On 26/02/2020 21:24, Jann Horn wrote:
> On Wed, Feb 26, 2020 at 4:32 PM Mickaël Salaün <mic@...ikod.net> wrote:
>> On 25/02/2020 21:49, Jann Horn wrote:
>>> On Mon, Feb 24, 2020 at 5:05 PM Mickaël Salaün <mic@...ikod.net> wrote:
>>>> A Landlock object enables to identify a kernel object (e.g. an inode).
>>>> A Landlock rule is a set of access rights allowed on an object.  Rules
>>>> are grouped in rulesets that may be tied to a set of processes (i.e.
>>>> subjects) to enforce a scoped access-control (i.e. a domain).
>>>>
>>>> Because Landlock's goal is to empower any process (especially
>>>> unprivileged ones) to sandbox themselves, we can't rely on a system-wide
>>>> object identification such as file extended attributes.  Indeed, we need
>>>> innocuous, composable and modular access-controls.
>>>>
>>>> The main challenge with this constraints is to identify kernel objects
>>>> while this identification is useful (i.e. when a security policy makes
>>>> use of this object).  But this identification data should be freed once
>>>> no policy is using it.  This ephemeral tagging should not and may not be
>>>> written in the filesystem.  We then need to manage the lifetime of a
>>>> rule according to the lifetime of its object.  To avoid a global lock,
>>>> this implementation make use of RCU and counters to safely reference
>>>> objects.
>>>>
>>>> A following commit uses this generic object management for inodes.
> [...]
>>>> +config SECURITY_LANDLOCK
>>>> +       bool "Landlock support"
>>>> +       depends on SECURITY
>>>> +       default n
>>>
>>> (I think "default n" is implicit?)
>>
>> It seems that most (all?) Kconfig are written like this.
> 
> See e.g. <https://lore.kernel.org/lkml/c187bb77-e804-93bd-64db-9418be58f191@infradead.org/>.

Ok, done.

> 
> [...]
>>>> +       return object;
>>>> +}
>>>> +
>>>> +struct landlock_object *landlock_get_object(struct landlock_object *object)

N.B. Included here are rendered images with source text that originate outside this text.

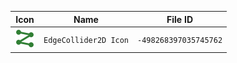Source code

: | Icon | Name | File ID |
| ---  | ---  | ---     |
| ![](EdgeCollider2D%20Icon.png) | `EdgeCollider2D Icon` | `-498268397035745762` |
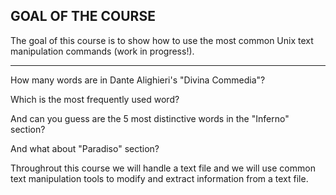 
## GOAL OF THE COURSE

The goal of this course is to show how to use the most common Unix
text manipulation commands  (work in progress!).

---------

How many words are in Dante Alighieri's "Divina Commedia"?

Which is the most frequently used word?

And can you guess are the 5 most distinctive words in the "Inferno" section? 

And what about "Paradiso" section?

Throughrout this course we will handle a text file and we will use common text manipulation tools
to modify and extract information from a text file.
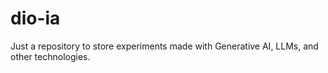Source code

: # dio-ia
Just a repository to store experiments made with Generative AI, LLMs, and other technologies.
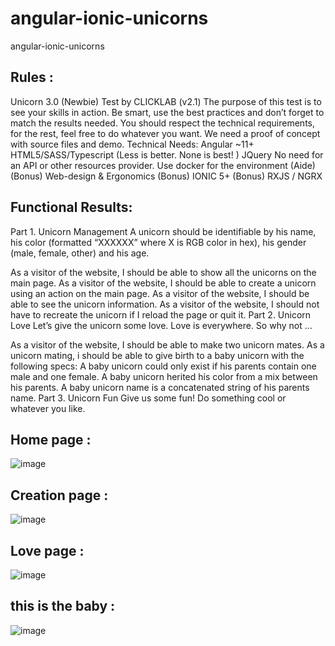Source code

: # angular-ionic-unicorns
angular-ionic-unicorns


## Rules : 
Unicorn 3.0 (Newbie)
Test by CLICKLAB (v2.1)
The purpose of this test is to see your skills in action. Be smart, use the best practices and don’t forget to match the results needed. You should respect the technical requirements, for the rest, feel free to do whatever you want. We need a proof of concept with source files and demo.
Technical Needs:
Angular ~11+
HTML5/SASS/Typescript
(Less is better. None is best! ) JQuery
No need for an API or other resources provider.
Use docker for the environment (Aide)
(Bonus) Web-design & Ergonomics
(Bonus) IONIC 5+
(Bonus) RXJS / NGRX
## Functional Results:
Part 1. Unicorn Management
A unicorn should be identifiable by his name, his color (formatted “XXXXXX” where X is RGB color in hex), his gender (male, female, other) and his age.

As a visitor of the website, I should be able to show all the unicorns on the main page.
As a visitor of the website, I should be able to create a unicorn using an action on the main page.
As a visitor of the website, I should be able to see the unicorn information. 
As a visitor of the website, I should not have to recreate the unicorn if I reload the page or quit it. 
Part 2. Unicorn Love
Let’s give the unicorn some love. Love is everywhere. So why not … 

As a visitor of the website, I should be able to make two unicorn mates.
As a unicorn mating, i should be able to give birth to a baby unicorn with the following specs:
A baby unicorn could only exist if his parents contain one male and one female.
A baby unicorn herited his color from a mix between his parents.
A baby unicorn name is a concatenated string of his parents name.
Part 3. Unicorn Fun
Give us some fun! Do something cool or whatever you like. 



## Home page :

![image](https://user-images.githubusercontent.com/17024249/172849870-b5f220ee-5feb-44ff-824f-b80f23c8aed8.png)


## Creation page :

![image](https://user-images.githubusercontent.com/17024249/172850040-808254dc-ddb1-414b-b4cf-9ca380aafa4b.png)


## Love page : 

![image](https://user-images.githubusercontent.com/17024249/172850180-b77575f7-61b4-4e2c-8a5f-a89c7872dfe0.png)


## this is the baby : 
![image](https://user-images.githubusercontent.com/17024249/172850445-9702f994-b53d-4007-8964-27236519afa5.png)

>>>> +       __acquires(object->usage)
>>>> +{
>>>> +       __acquire(object->usage);
>>>> +       /*
>>>> +        * If @object->usage equal 0, then it will be ignored by writers, and
>>>> +        * underlying_object->object may be replaced, but this is not an issue
>>>> +        * for release_object().
>>>> +        */
>>>> +       if (object && refcount_inc_not_zero(&object->usage)) {
>>>> +               /*
>>>> +                * It should not be possible to get a reference to an object if
>>>> +                * its underlying object is being terminated (e.g. with
>>>> +                * landlock_release_object()), because an object is only
>>>> +                * modifiable through such underlying object.  This is not the
>>>> +                * case with landlock_get_object_cleaner().
>>>> +                */
>>>> +               WARN_ON_ONCE(!READ_ONCE(object->underlying_object));
>>>> +               return object;
>>>> +       }
>>>> +       return NULL;
>>>> +}
>>>> +
>>>> +static struct landlock_object *get_object_cleaner(
>>>> +               struct landlock_object *object)

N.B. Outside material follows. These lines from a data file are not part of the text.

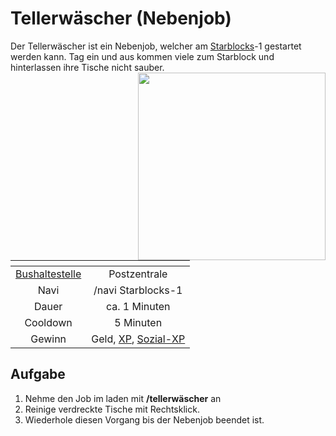 # Tellerwäscher (Nebenjob)
Der Tellerwäscher ist ein Nebenjob, welcher am [Starblocks](../../pages/bit/starblocks.md)-1 gestartet werden kann. Tag ein und aus kommen viele zum Starblock und hinterlassen ihre Tische nicht sauber. <img align="right" width="300" eight="150" src="../../../assets/image/nebenjobs/Tellerwäscher.png">

| <!-- --> | <!-- --> |
| :-: | :-: |
| [Bushaltestelle](../../pages/öpnv/bus.md) | Postzentrale |
| Navi | /navi Starblocks-1 |
| Dauer | ca. 1 Minuten |
| Cooldown | 5 Minuten |
| Gewinn | Geld, [XP](../../pages/allgemein/level.md), [Sozial-XP](../../pages/skills/social.md) |

## Aufgabe
1. Nehme den Job im laden mit **/tellerwäscher** an
2. Reinige verdreckte Tische mit Rechtsklick.
3. Wiederhole diesen Vorgang bis der Nebenjob beendet ist.
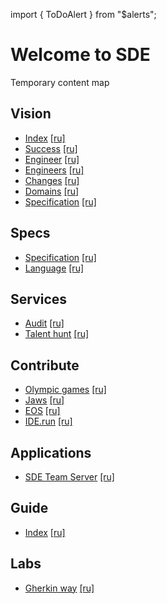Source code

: import { ToDoAlert } from "$alerts";

# Welcome to SDE

<ToDoAlert>Temporary content map</ToDoAlert>

## Vision
* [Index](/vision) [[ru]](/ru/vision)
* [Success](/vision/success) [[ru]](/ru/vision/success)
* [Engineer](/vision/engineer) [[ru]](/ru/vision/engineer)
* [Engineers](/vision/engineers) [[ru]](/ru/vision/engineers)
* [Changes](/vision/changes) [[ru]](/ru/vision/changes)
* [Domains](/vision/domains) [[ru]](/ru/vision/domains)
* [Specification](/vision/specification) [[ru]](/ru/vision/specification)

## Specs
* [Specification](/specs) [[ru]](/ru/specs)
* [Language](/specs/language) [[ru]](/ru/specs/language)

## Services
* [Audit](/services/audit) [[ru]](/ru/services/audit)
* [Talent hunt](/services/talent-hunt) [[ru]](/ru/services/talent-hunt)

## Contribute
* [Olympic games](/contribute/olympic-games) [[ru]](/ru/contribute/olympic-games)
* [Jaws](/contribute/jaws) [[ru]](/ru/contribute/jaws)
* [EOS](/contribute/eos) [[ru]](/ru/contribute/eos)
* [IDE.run](/contribute/ide) [[ru]](/ru/contribute/ide)

## Applications
* [SDE Team Server](/apps/team-server) [[ru]](/ru/apps/team-server)

## Guide
* [Index](/guide) [[ru]](/ru/guide)

## Labs
* [Gherkin way](/labs/gherkin-way) [[ru]](/ru/labs/gherkin-way)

>>>> +       __acquires(object->cleaners)
>>>> +{
>>>> +       __acquire(object->cleaners);
>>>> +       if (object && refcount_inc_not_zero(&object->cleaners))

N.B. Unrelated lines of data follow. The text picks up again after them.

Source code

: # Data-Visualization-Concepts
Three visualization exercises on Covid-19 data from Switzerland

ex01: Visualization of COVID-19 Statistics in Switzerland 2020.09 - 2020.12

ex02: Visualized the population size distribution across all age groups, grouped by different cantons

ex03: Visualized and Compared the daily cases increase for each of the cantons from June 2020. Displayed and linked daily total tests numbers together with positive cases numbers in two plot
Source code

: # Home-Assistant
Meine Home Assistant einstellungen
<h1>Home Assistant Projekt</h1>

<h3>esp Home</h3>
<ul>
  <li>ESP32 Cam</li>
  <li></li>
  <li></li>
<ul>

>>>> +               return object;
>>>> +       return NULL;
>>>> +}
>>>
>>> I don't get this whole "cleaners" thing. Can you give a quick
>>> description of why this is necessary, and what benefits it has over a
>>> standard refcounting+RCU scheme? I don't immediately see anything that
>>> requires this.
>>
>> This indeed needs more documentation here. Here is a comment I'll add to
>> get_object_cleaner():
>>
>> This enables to safely get a reference to an object to potentially free
>> it if it is not already being freed by a concurrent thread.
> 
> "get a reference to an object to potentially free it" just sounds all
> wrong to me. You free an object when you're *dropping* a reference to
> it. Your refcounting scheme doesn't fit my mental models of how normal
> refcounting works at all...

Unfortunately, as I explain below, it is a bit tricky.

> 
> [...]
>>>> +/*
>>>> + * Putting an object is easy when the object is being terminated, but it is
>>>> + * much more tricky when the reason is that there is no more rule tied to this
>>>> + * object.  Indeed, new rules could be added at the same time.
>>>> + */
>>>> +void landlock_put_object(struct landlock_object *object)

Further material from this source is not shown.